Task prompt:
Exactly retype the lines from the top of the data through the line containing "- Support to", leaving out every picture.

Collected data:
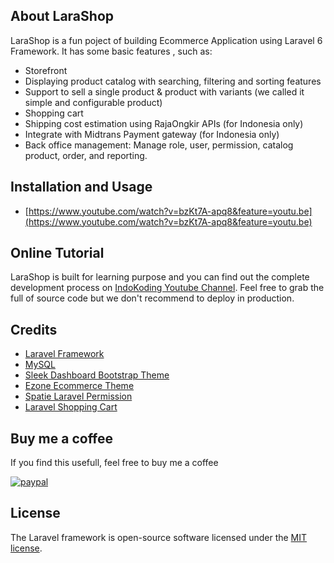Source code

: ## About LaraShop

LaraShop is a fun poject of building Ecommerce Application using Laravel 6 Framework. It has some basic features , such as:

- Storefront
- Displaying product catalog with searching, filtering and sorting features
- Support to sell a single product & product with variants (we called it simple and configurable product)
- Shopping cart
- Shipping cost estimation using RajaOngkir APIs (for Indonesia only)
- Integrate with Midtrans Payment gateway (for Indonesia only)
- Back office management: Manage role, user, permission, catalog product, order, and reporting.

## Installation and Usage

- [https://www.youtube.com/watch?v=bzKt7A-apq8&feature=youtu.be](https://www.youtube.com/watch?v=bzKt7A-apq8&feature=youtu.be)

## Online Tutorial

LaraShop is built for learning purpose and you can find out the complete development process on [IndoKoding Youtube Channel](https://www.youtube.com/channel/UCOYDLKGC80YpGSVDM5nttOg). Feel free to grab the full of source code but we don't recommend to deploy in production.

## Credits

- [Laravel Framework](https://laravel.com)
- [MySQL](https://www.mysql.com/)
- [Sleek Dashboard Bootstrap Theme](https://github.com/tafcoder/sleek-dashboard)
- [Ezone Ecommerce Theme](https://hastech.company/)
- [Spatie Laravel Permission](https://github.com/spatie/laravel-permission)
- [Laravel Shopping Cart](https://github.com/darryldecode/laravelshoppingcart)

## Buy me a coffee

If you find this usefull, feel free to buy me a coffee

[![paypal](https://www.paypalobjects.com/en_US/i/btn/btn_donateCC_LG.gif)](https://www.paypal.com/cgi-bin/webscr?cmd=_s-xclick&hosted_button_id=RGQ8NSYPA59FL)


## License

The Laravel framework is open-source software licensed under the [MIT license](https://opensource.org/licenses/MIT).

Completed task:
Source code

: ## About LaraShop

LaraShop is a fun poject of building Ecommerce Application using Laravel 6 Framework. It has some basic features , such as:

- Storefront
- Displaying product catalog with searching, filtering and sorting features
- Support to sell a single product & product with variants (we called it simple and configurable product)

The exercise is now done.